Outro recurso enunciativo-discursivo utilizado pelas vozes que ecoam nos panfletos analisados foi a repetição do item lexical “não”. Destacamos que não se trata da mera repetição desse recurso linguístico, mas dos confrontos que por meio dele são estabelecidos com discursos machistas. Chamou-nos a atenção a necessidade de afirmar que “não significa não” e com isso afrontar discursos que afirmam que quando as mulheres dizem “não” estão manifestando consentimento às relações sexuais. Na segunda categoria, intitulada “Desconstruindo estereótipos de gênero: a negação”, agruparam-se panfletos que afrontam vozes sociais que reproduzem papéis de submissão para as mulheres. Neles, ocorre a negação da cultura oficial, dos sentidos, das posições e das identidades que são impostas às mulheres pelos discursos machistas, fato que relaciona esses enunciados a uma visão carnavalizada do mundo, pois segundo Bakhtin (2013), no carnaval ocorre a negação de tabus, regras e hierarquias que governam a vida extracarnavalesca.

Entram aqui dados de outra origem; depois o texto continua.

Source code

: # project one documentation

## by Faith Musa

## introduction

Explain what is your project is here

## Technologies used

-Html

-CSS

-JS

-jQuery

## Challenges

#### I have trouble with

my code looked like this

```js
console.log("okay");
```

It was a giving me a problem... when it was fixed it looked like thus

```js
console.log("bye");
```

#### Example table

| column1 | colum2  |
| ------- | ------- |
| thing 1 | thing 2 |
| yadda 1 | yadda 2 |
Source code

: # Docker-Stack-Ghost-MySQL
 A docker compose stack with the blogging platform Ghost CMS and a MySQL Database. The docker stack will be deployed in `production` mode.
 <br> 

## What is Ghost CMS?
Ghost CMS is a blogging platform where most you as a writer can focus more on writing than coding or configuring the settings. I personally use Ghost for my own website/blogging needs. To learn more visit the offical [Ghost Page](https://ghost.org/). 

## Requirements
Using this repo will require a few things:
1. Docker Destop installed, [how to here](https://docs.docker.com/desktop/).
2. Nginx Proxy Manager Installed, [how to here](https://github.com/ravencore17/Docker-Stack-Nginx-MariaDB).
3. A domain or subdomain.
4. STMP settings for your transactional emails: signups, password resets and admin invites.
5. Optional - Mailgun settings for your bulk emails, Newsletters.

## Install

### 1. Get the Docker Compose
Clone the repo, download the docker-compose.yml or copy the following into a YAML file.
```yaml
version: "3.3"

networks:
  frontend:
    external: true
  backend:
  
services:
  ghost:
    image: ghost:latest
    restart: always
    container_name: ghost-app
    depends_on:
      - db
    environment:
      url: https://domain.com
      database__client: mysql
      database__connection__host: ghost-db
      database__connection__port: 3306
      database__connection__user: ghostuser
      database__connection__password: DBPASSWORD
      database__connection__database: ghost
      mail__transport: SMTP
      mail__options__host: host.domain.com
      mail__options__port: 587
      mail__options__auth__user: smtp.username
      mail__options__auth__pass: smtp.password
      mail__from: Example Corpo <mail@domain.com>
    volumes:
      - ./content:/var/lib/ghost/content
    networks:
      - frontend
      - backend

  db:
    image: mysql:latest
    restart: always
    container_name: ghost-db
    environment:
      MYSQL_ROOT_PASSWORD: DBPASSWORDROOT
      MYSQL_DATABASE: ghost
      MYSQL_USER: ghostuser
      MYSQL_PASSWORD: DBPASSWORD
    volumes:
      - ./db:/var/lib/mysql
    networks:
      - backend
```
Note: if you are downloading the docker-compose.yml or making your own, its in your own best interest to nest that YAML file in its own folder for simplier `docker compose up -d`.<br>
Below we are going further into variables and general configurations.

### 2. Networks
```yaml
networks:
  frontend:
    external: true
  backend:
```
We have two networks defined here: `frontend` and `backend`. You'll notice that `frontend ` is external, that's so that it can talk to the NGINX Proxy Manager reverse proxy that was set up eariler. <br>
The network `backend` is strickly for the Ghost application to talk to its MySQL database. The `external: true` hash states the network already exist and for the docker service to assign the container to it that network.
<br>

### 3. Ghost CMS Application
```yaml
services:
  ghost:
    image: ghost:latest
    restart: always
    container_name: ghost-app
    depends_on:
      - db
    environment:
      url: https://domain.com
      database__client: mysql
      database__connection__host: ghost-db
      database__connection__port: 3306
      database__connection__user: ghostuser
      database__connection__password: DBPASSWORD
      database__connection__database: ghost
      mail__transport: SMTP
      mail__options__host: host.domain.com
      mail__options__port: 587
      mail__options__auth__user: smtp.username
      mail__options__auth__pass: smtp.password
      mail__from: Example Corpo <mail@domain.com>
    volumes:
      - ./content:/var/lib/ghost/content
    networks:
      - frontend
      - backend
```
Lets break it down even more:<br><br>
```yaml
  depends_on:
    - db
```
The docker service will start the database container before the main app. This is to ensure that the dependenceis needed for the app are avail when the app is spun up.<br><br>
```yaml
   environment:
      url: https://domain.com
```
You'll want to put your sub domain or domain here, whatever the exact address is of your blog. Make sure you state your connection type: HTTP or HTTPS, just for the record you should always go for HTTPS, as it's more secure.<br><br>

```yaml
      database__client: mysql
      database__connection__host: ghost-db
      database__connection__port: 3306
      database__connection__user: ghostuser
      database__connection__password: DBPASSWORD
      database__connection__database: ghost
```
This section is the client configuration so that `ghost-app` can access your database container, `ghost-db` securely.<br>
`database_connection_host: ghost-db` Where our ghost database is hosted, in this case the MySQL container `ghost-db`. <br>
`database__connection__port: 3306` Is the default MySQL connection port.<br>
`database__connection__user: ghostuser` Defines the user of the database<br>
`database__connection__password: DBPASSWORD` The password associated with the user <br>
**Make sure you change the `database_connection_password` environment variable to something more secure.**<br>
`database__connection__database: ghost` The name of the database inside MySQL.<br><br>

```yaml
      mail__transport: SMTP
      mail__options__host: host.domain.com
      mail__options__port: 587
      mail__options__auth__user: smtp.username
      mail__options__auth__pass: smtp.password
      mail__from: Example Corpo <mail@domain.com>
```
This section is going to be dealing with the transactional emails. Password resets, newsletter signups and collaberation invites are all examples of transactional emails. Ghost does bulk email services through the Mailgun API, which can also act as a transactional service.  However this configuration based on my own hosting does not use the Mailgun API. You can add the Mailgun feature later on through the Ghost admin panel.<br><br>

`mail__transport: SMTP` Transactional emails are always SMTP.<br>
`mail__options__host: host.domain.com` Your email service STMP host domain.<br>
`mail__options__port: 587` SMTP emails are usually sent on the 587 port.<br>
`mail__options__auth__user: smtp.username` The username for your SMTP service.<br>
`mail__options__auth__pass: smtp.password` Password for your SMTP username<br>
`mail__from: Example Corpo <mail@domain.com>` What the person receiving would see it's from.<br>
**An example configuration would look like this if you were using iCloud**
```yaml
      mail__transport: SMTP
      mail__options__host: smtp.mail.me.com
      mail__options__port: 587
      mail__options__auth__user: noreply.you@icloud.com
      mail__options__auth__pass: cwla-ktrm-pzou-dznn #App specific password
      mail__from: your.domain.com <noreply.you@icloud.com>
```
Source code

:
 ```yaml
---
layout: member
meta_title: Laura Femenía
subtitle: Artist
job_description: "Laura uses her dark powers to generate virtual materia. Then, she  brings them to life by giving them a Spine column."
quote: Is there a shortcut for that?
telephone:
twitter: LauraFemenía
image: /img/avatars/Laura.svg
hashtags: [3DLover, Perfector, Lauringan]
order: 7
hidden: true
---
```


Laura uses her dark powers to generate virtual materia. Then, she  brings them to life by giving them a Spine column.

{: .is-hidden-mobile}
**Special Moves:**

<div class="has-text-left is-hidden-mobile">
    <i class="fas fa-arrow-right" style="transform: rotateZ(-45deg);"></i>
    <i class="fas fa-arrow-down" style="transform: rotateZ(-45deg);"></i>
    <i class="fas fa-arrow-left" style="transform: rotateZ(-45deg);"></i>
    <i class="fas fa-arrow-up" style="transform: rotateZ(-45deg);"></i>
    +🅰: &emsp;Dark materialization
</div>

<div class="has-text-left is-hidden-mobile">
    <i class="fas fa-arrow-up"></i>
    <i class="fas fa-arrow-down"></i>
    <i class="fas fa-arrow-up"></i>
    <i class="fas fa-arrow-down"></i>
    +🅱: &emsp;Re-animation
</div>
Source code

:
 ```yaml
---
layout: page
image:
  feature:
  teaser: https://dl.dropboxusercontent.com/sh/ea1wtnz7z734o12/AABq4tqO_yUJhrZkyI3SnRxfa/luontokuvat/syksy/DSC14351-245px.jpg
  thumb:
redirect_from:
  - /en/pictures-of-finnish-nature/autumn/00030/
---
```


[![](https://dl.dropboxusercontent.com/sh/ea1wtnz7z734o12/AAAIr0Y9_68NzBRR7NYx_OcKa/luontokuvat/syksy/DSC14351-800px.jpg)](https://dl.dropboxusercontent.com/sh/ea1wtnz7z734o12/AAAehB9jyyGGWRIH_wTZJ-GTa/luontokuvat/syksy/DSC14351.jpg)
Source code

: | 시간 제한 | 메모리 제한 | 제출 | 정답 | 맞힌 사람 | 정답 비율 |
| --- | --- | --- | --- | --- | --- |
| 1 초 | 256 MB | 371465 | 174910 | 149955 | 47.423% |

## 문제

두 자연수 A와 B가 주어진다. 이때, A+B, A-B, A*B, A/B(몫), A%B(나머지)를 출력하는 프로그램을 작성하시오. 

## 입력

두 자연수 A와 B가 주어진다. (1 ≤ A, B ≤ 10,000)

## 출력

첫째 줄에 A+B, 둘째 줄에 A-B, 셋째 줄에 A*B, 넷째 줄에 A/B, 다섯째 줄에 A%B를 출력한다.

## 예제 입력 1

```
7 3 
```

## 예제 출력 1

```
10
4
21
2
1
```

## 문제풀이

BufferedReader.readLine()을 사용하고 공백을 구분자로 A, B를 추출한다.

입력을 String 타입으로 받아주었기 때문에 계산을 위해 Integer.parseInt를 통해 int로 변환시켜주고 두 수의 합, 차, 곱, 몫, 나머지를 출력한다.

Em nossa terceira categoria, intitulada “Saia curta não é um convite: a inversão cultural”, estão reunidos enunciados que tentam promover uma inversão cultural na forma como são tratados os casos de estupro. Com esse objetivo, os panfletos questionam discursos que culpam as mulheres pela violência a que são submetidas, responsabilizam os agressores e põem em xeque o modo como a sociedade educa os sujeitos. Com essa postura, as vozes que ecoam, nos enunciados analisados, creditam parte da responsabilidade pelos crimes de estupro à sociedade, porque esta deveria direcionar sua atenção a ensinar os homens a não estuprar ao invés de ensinar as mulheres a não serem estupradas.

A partir das marcas linguístico-discursivas e semióticas identificadas nesses panfletos, no capítulo a seguir, estabeleceremos diálogos entre diferentes enunciados no intuito de investigar identidades das mulheres construídas a partir de discursos da Marcha das Vadias. Para tanto, salientamos que a análise dos enunciados se orienta pelo paradigma qualitativo- interpretativista, pois esse leva em consideração os sentidos e entendimentos construídos pelos sujeitos envolvidos em uma determinada prática de linguagem.